**ABOUT THIS TASK:** The records sit below this line. Repeat all of them exactly.

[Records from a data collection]
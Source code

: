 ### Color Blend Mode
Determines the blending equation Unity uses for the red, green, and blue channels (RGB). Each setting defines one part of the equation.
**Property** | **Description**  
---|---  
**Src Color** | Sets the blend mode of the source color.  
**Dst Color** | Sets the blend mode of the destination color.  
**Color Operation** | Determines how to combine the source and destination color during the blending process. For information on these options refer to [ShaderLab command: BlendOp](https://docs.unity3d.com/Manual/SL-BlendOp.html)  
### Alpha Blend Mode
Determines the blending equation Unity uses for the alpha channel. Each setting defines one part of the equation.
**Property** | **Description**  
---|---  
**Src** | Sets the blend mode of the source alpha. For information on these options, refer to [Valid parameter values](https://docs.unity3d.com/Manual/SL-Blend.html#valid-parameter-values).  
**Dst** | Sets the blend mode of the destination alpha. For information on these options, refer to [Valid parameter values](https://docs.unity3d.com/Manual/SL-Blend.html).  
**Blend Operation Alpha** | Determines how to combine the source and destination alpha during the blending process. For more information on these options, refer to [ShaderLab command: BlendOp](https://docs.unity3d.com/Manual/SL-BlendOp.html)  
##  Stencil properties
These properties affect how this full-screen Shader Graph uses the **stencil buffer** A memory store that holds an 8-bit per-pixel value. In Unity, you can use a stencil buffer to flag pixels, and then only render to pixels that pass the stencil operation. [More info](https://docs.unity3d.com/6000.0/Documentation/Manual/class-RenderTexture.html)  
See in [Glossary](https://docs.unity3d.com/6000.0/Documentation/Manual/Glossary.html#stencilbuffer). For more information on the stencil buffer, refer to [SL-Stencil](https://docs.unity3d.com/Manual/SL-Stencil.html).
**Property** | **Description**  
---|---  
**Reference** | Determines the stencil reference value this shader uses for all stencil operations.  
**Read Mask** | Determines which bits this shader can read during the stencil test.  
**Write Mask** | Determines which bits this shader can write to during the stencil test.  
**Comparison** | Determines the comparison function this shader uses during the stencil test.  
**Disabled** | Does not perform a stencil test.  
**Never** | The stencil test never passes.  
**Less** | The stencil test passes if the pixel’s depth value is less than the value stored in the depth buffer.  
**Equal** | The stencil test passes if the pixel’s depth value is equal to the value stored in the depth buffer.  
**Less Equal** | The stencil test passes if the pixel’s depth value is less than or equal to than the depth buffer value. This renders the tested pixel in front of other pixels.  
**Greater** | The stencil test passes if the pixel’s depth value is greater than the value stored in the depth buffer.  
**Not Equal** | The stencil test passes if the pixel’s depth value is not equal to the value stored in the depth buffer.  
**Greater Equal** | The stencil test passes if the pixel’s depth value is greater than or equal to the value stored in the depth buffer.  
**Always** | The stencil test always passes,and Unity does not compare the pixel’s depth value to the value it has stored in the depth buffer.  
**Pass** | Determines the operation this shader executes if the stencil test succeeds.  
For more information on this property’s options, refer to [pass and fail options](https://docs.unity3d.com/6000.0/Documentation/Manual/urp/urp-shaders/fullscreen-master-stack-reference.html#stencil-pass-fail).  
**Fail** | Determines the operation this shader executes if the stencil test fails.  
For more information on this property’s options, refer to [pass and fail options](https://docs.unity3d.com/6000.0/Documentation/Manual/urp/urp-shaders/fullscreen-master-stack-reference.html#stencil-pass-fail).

**EXERCISE RESULT:**
Source code

: ### Color Blend Mode
Determines the blending equation Unity uses for the red, green, and blue channels (RGB). Each setting defines one part of the equation.
**Property** | **Description**  
---|---  
**Src Color** | Sets the blend mode of the source color.  
**Dst Color** | Sets the blend mode of the destination color.  
**Color Operation** | Determines how to combine the source and destination color during the blending process. For information on these options refer to [ShaderLab command: BlendOp](https://docs.unity3d.com/Manual/SL-BlendOp.html)  
### Alpha Blend Mode
Determines the blending equation Unity uses for the alpha channel. Each setting defines one part of the equation.
**Property** | **Description**  
---|---  
**Src** | Sets the blend mode of the source alpha. For information on these options, refer to [Valid parameter values](https://docs.unity3d.com/Manual/SL-Blend.html#valid-parameter-values).  
**Dst** | Sets the blend mode of the destination alpha. For information on these options, refer to [Valid parameter values](https://docs.unity3d.com/Manual/SL-Blend.html).  
**Blend Operation Alpha** | Determines how to combine the source and destination alpha during the blending process. For more information on these options, refer to [ShaderLab command: BlendOp](https://docs.unity3d.com/Manual/SL-BlendOp.html)  
##  Stencil properties
These properties affect how this full-screen Shader Graph uses the **stencil buffer** A memory store that holds an 8-bit per-pixel value. In Unity, you can use a stencil buffer to flag pixels, and then only render to pixels that pass the stencil operation. [More info](https://docs.unity3d.com/6000.0/Documentation/Manual/class-RenderTexture.html)  
See in [Glossary](https://docs.unity3d.com/6000.0/Documentation/Manual/Glossary.html#stencilbuffer). For more information on the stencil buffer, refer to [SL-Stencil](https://docs.unity3d.com/Manual/SL-Stencil.html).
**Property** | **Description**  
---|---  
**Reference** | Determines the stencil reference value this shader uses for all stencil operations.  
**Read Mask** | Determines which bits this shader can read during the stencil test.  
**Write Mask** | Determines which bits this shader can write to during the stencil test.  
**Comparison** | Determines the comparison function this shader uses during the stencil test.  
**Disabled** | Does not perform a stencil test.  
**Never** | The stencil test never passes.  
**Less** | The stencil test passes if the pixel’s depth value is less than the value stored in the depth buffer.  
**Equal** | The stencil test passes if the pixel’s depth value is equal to the value stored in the depth buffer.  
**Less Equal** | The stencil test passes if the pixel’s depth value is less than or equal to than the depth buffer value. This renders the tested pixel in front of other pixels.  
**Greater** | The stencil test passes if the pixel’s depth value is greater than the value stored in the depth buffer.  
**Not Equal** | The stencil test passes if the pixel’s depth value is not equal to the value stored in the depth buffer.  
**Greater Equal** | The stencil test passes if the pixel’s depth value is greater than or equal to the value stored in the depth buffer.  
**Always** | The stencil test always passes,and Unity does not compare the pixel’s depth value to the value it has stored in the depth buffer.  
**Pass** | Determines the operation this shader executes if the stencil test succeeds.  
For more information on this property’s options, refer to [pass and fail options](https://docs.unity3d.com/6000.0/Documentation/Manual/urp/urp-shaders/fullscreen-master-stack-reference.html#stencil-pass-fail).  
**Fail** | Determines the operation this shader executes if the stencil test fails.  
For more information on this property’s options, refer to [pass and fail options](https://docs.unity3d.com/6000.0/Documentation/Manual/urp/urp-shaders/fullscreen-master-stack-reference.html#stencil-pass-fail).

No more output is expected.